(DATA RECORDS)
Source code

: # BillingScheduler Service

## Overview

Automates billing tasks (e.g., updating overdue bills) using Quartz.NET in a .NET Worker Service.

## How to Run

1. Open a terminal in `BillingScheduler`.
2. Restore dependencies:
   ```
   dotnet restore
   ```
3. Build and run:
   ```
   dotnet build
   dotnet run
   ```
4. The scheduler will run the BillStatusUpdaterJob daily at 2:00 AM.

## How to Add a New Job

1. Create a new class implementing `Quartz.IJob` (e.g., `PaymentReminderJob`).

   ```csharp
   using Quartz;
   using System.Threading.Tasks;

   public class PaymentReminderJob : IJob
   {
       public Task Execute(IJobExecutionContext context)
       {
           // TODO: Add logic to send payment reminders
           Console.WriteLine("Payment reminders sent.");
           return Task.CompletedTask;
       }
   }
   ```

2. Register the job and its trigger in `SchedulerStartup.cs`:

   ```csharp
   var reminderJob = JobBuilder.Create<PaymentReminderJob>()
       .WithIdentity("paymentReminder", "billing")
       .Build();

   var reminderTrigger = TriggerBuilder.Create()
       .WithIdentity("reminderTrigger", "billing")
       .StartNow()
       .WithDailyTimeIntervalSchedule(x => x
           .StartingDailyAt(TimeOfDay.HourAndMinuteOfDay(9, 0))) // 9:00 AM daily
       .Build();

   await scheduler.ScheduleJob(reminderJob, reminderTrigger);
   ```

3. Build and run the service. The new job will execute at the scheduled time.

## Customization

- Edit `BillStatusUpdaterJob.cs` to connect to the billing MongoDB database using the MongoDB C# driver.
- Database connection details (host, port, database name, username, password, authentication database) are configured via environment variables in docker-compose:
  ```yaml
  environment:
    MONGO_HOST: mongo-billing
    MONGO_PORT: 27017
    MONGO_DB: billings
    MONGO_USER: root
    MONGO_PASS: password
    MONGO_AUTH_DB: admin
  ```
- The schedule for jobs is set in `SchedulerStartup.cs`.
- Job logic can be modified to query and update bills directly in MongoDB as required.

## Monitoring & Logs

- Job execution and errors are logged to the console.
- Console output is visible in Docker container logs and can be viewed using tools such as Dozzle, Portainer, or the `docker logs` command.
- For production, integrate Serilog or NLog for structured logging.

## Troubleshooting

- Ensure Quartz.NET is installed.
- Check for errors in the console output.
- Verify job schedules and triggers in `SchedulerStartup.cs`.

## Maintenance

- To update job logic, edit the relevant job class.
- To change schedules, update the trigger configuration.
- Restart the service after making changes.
(End DATA RECORDS)
* _TASK OBJECTIVE_:
Could you repeat every record above exactly as it is written?

* _RESPONSE BOX_:
Source code

: # BillingScheduler Service

## Overview

Automates billing tasks (e.g., updating overdue bills) using Quartz.NET in a .NET Worker Service.

## How to Run

1. Open a terminal in `BillingScheduler`.
2. Restore dependencies:
   ```
   dotnet restore
   ```
3. Build and run:
   ```
   dotnet build
   dotnet run
   ```
4. The scheduler will run the BillStatusUpdaterJob daily at 2:00 AM.

## How to Add a New Job

1. Create a new class implementing `Quartz.IJob` (e.g., `PaymentReminderJob`).

   ```csharp
   using Quartz;
   using System.Threading.Tasks;

   public class PaymentReminderJob : IJob
   {
       public Task Execute(IJobExecutionContext context)
       {
           // TODO: Add logic to send payment reminders
           Console.WriteLine("Payment reminders sent.");
           return Task.CompletedTask;
       }
   }
   ```

2. Register the job and its trigger in `SchedulerStartup.cs`:

   ```csharp
   var reminderJob = JobBuilder.Create<PaymentReminderJob>()
       .WithIdentity("paymentReminder", "billing")
       .Build();

   var reminderTrigger = TriggerBuilder.Create()
       .WithIdentity("reminderTrigger", "billing")
       .StartNow()
       .WithDailyTimeIntervalSchedule(x => x
           .StartingDailyAt(TimeOfDay.HourAndMinuteOfDay(9, 0))) // 9:00 AM daily
       .Build();

   await scheduler.ScheduleJob(reminderJob, reminderTrigger);
   ```

3. Build and run the service. The new job will execute at the scheduled time.

## Customization

- Edit `BillStatusUpdaterJob.cs` to connect to the billing MongoDB database using the MongoDB C# driver.
- Database connection details (host, port, database name, username, password, authentication database) are configured via environment variables in docker-compose:
  ```yaml
  environment:
    MONGO_HOST: mongo-billing
    MONGO_PORT: 27017
    MONGO_DB: billings
    MONGO_USER: root
    MONGO_PASS: password
    MONGO_AUTH_DB: admin
  ```
- The schedule for jobs is set in `SchedulerStartup.cs`.
- Job logic can be modified to query and update bills directly in MongoDB as required.

## Monitoring & Logs

- Job execution and errors are logged to the console.
- Console output is visible in Docker container logs and can be viewed using tools such as Dozzle, Portainer, or the `docker logs` command.
- For production, integrate Serilog or NLog for structured logging.

## Troubleshooting

- Ensure Quartz.NET is installed.
- Check for errors in the console output.
- Verify job schedules and triggers in `SchedulerStartup.cs`.

## Maintenance

- To update job logic, edit the relevant job class.
- To change schedules, update the trigger configuration.
- Restart the service after making changes.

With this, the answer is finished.